[Data for analysis]

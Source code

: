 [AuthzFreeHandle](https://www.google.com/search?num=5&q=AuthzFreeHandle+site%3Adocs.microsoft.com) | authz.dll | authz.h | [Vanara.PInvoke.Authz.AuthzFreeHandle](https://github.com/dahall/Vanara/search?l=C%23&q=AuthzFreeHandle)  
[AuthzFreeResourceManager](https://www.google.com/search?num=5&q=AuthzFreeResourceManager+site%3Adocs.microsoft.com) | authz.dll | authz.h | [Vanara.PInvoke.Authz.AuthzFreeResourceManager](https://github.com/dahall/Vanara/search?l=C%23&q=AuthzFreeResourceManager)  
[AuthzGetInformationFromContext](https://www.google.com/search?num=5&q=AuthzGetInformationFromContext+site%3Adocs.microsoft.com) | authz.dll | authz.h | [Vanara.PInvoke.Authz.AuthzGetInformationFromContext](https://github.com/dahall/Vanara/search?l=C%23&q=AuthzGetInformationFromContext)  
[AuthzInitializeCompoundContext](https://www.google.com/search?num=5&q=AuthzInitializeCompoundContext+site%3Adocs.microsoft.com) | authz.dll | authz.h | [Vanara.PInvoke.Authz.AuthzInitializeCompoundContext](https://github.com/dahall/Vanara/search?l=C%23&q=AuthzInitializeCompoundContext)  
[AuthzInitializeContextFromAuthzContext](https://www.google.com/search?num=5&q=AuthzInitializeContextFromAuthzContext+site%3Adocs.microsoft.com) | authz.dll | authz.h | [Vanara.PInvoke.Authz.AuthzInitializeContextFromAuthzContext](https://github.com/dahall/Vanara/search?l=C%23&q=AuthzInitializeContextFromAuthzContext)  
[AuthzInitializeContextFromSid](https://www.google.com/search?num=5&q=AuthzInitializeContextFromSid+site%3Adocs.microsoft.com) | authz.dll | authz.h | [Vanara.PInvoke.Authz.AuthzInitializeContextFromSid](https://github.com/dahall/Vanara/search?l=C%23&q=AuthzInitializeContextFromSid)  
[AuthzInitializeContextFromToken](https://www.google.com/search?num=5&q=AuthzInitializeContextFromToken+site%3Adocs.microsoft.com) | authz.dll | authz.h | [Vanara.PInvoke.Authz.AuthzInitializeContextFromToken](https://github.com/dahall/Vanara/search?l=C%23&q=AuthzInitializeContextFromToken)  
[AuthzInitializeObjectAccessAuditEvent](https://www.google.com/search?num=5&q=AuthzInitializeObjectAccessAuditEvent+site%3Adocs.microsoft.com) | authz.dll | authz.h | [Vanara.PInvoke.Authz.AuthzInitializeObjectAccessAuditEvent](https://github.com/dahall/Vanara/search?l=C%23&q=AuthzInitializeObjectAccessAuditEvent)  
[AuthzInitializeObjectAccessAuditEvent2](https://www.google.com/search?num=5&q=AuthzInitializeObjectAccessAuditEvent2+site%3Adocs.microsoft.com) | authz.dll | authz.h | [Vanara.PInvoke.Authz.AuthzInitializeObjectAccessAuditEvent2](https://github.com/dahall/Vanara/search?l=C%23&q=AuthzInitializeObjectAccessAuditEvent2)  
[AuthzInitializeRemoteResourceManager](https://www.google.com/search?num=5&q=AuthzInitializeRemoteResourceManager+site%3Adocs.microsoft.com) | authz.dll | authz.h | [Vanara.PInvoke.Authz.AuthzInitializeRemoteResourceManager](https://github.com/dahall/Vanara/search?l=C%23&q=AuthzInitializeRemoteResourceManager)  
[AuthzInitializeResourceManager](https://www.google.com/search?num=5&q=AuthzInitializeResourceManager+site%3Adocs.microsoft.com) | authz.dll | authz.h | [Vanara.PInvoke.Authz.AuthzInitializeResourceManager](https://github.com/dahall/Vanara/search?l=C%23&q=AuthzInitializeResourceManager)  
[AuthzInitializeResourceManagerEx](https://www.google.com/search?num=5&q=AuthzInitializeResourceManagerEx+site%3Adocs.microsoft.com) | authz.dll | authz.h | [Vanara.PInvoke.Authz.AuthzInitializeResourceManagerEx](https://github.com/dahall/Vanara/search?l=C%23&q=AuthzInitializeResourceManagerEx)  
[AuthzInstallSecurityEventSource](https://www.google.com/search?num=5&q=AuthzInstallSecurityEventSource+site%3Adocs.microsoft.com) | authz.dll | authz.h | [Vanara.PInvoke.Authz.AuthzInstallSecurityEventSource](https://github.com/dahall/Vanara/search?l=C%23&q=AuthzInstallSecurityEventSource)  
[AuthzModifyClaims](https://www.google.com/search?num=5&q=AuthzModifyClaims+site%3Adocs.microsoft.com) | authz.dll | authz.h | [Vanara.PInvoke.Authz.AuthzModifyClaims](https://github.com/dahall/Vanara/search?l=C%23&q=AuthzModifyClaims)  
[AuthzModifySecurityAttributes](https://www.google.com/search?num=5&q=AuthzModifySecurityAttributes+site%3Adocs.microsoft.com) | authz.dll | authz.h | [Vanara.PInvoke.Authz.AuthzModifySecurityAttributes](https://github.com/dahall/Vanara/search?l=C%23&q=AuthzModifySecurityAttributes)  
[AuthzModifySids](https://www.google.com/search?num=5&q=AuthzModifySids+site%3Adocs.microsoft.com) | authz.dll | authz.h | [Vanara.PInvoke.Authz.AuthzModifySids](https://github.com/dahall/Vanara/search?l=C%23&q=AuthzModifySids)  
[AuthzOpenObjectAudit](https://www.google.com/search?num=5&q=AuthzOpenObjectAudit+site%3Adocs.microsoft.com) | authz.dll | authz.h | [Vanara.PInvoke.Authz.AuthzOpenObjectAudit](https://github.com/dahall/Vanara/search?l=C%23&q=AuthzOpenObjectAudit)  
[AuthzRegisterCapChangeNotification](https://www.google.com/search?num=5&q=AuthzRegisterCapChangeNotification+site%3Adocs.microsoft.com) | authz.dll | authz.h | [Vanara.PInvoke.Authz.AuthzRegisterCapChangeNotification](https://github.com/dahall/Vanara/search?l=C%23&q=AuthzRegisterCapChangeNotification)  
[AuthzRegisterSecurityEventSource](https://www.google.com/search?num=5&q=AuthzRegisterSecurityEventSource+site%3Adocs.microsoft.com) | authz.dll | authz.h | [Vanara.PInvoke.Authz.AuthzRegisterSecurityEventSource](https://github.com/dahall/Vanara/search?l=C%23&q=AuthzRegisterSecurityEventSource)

[/Data for analysis]

Goal of the exercise ->
Copy out the full listing above. Keep every word as it is.

Task result ->
Source code

: [AuthzFreeHandle](https://www.google.com/search?num=5&q=AuthzFreeHandle+site%3Adocs.microsoft.com) | authz.dll | authz.h | [Vanara.PInvoke.Authz.AuthzFreeHandle](https://github.com/dahall/Vanara/search?l=C%23&q=AuthzFreeHandle)  
[AuthzFreeResourceManager](https://www.google.com/search?num=5&q=AuthzFreeResourceManager+site%3Adocs.microsoft.com) | authz.dll | authz.h | [Vanara.PInvoke.Authz.AuthzFreeResourceManager](https://github.com/dahall/Vanara/search?l=C%23&q=AuthzFreeResourceManager)  
[AuthzGetInformationFromContext](https://www.google.com/search?num=5&q=AuthzGetInformationFromContext+site%3Adocs.microsoft.com) | authz.dll | authz.h | [Vanara.PInvoke.Authz.AuthzGetInformationFromContext](https://github.com/dahall/Vanara/search?l=C%23&q=AuthzGetInformationFromContext)  
[AuthzInitializeCompoundContext](https://www.google.com/search?num=5&q=AuthzInitializeCompoundContext+site%3Adocs.microsoft.com) | authz.dll | authz.h | [Vanara.PInvoke.Authz.AuthzInitializeCompoundContext](https://github.com/dahall/Vanara/search?l=C%23&q=AuthzInitializeCompoundContext)  
[AuthzInitializeContextFromAuthzContext](https://www.google.com/search?num=5&q=AuthzInitializeContextFromAuthzContext+site%3Adocs.microsoft.com) | authz.dll | authz.h | [Vanara.PInvoke.Authz.AuthzInitializeContextFromAuthzContext](https://github.com/dahall/Vanara/search?l=C%23&q=AuthzInitializeContextFromAuthzContext)  
[AuthzInitializeContextFromSid](https://www.google.com/search?num=5&q=AuthzInitializeContextFromSid+site%3Adocs.microsoft.com) | authz.dll | authz.h | [Vanara.PInvoke.Authz.AuthzInitializeContextFromSid](https://github.com/dahall/Vanara/search?l=C%23&q=AuthzInitializeContextFromSid)  
[AuthzInitializeContextFromToken](https://www.google.com/search?num=5&q=AuthzInitializeContextFromToken+site%3Adocs.microsoft.com) | authz.dll | authz.h | [Vanara.PInvoke.Authz.AuthzInitializeContextFromToken](https://github.com/dahall/Vanara/search?l=C%23&q=AuthzInitializeContextFromToken)  
[AuthzInitializeObjectAccessAuditEvent](https://www.google.com/search?num=5&q=AuthzInitializeObjectAccessAuditEvent+site%3Adocs.microsoft.com) | authz.dll | authz.h | [Vanara.PInvoke.Authz.AuthzInitializeObjectAccessAuditEvent](https://github.com/dahall/Vanara/search?l=C%23&q=AuthzInitializeObjectAccessAuditEvent)  
[AuthzInitializeObjectAccessAuditEvent2](https://www.google.com/search?num=5&q=AuthzInitializeObjectAccessAuditEvent2+site%3Adocs.microsoft.com) | authz.dll | authz.h | [Vanara.PInvoke.Authz.AuthzInitializeObjectAccessAuditEvent2](https://github.com/dahall/Vanara/search?l=C%23&q=AuthzInitializeObjectAccessAuditEvent2)  
[AuthzInitializeRemoteResourceManager](https://www.google.com/search?num=5&q=AuthzInitializeRemoteResourceManager+site%3Adocs.microsoft.com) | authz.dll | authz.h | [Vanara.PInvoke.Authz.AuthzInitializeRemoteResourceManager](https://github.com/dahall/Vanara/search?l=C%23&q=AuthzInitializeRemoteResourceManager)  
[AuthzInitializeResourceManager](https://www.google.com/search?num=5&q=AuthzInitializeResourceManager+site%3Adocs.microsoft.com) | authz.dll | authz.h | [Vanara.PInvoke.Authz.AuthzInitializeResourceManager](https://github.com/dahall/Vanara/search?l=C%23&q=AuthzInitializeResourceManager)  
[AuthzInitializeResourceManagerEx](https://www.google.com/search?num=5&q=AuthzInitializeResourceManagerEx+site%3Adocs.microsoft.com) | authz.dll | authz.h | [Vanara.PInvoke.Authz.AuthzInitializeResourceManagerEx](https://github.com/dahall/Vanara/search?l=C%23&q=AuthzInitializeResourceManagerEx)  
[AuthzInstallSecurityEventSource](https://www.google.com/search?num=5&q=AuthzInstallSecurityEventSource+site%3Adocs.microsoft.com) | authz.dll | authz.h | [Vanara.PInvoke.Authz.AuthzInstallSecurityEventSource](https://github.com/dahall/Vanara/search?l=C%23&q=AuthzInstallSecurityEventSource)  
[AuthzModifyClaims](https://www.google.com/search?num=5&q=AuthzModifyClaims+site%3Adocs.microsoft.com) | authz.dll | authz.h | [Vanara.PInvoke.Authz.AuthzModifyClaims](https://github.com/dahall/Vanara/search?l=C%23&q=AuthzModifyClaims)  
[AuthzModifySecurityAttributes](https://www.google.com/search?num=5&q=AuthzModifySecurityAttributes+site%3Adocs.microsoft.com) | authz.dll | authz.h | [Vanara.PInvoke.Authz.AuthzModifySecurityAttributes](https://github.com/dahall/Vanara/search?l=C%23&q=AuthzModifySecurityAttributes)  
[AuthzModifySids](https://www.google.com/search?num=5&q=AuthzModifySids+site%3Adocs.microsoft.com) | authz.dll | authz.h | [Vanara.PInvoke.Authz.AuthzModifySids](https://github.com/dahall/Vanara/search?l=C%23&q=AuthzModifySids)  
[AuthzOpenObjectAudit](https://www.google.com/search?num=5&q=AuthzOpenObjectAudit+site%3Adocs.microsoft.com) | authz.dll | authz.h | [Vanara.PInvoke.Authz.AuthzOpenObjectAudit](https://github.com/dahall/Vanara/search?l=C%23&q=AuthzOpenObjectAudit)  
[AuthzRegisterCapChangeNotification](https://www.google.com/search?num=5&q=AuthzRegisterCapChangeNotification+site%3Adocs.microsoft.com) | authz.dll | authz.h | [Vanara.PInvoke.Authz.AuthzRegisterCapChangeNotification](https://github.com/dahall/Vanara/search?l=C%23&q=AuthzRegisterCapChangeNotification)  
[AuthzRegisterSecurityEventSource](https://www.google.com/search?num=5&q=AuthzRegisterSecurityEventSource+site%3Adocs.microsoft.com) | authz.dll | authz.h | [Vanara.PInvoke.Authz.AuthzRegisterSecurityEventSource](https://github.com/dahall/Vanara/search?l=C%23&q=AuthzRegisterSecurityEventSource)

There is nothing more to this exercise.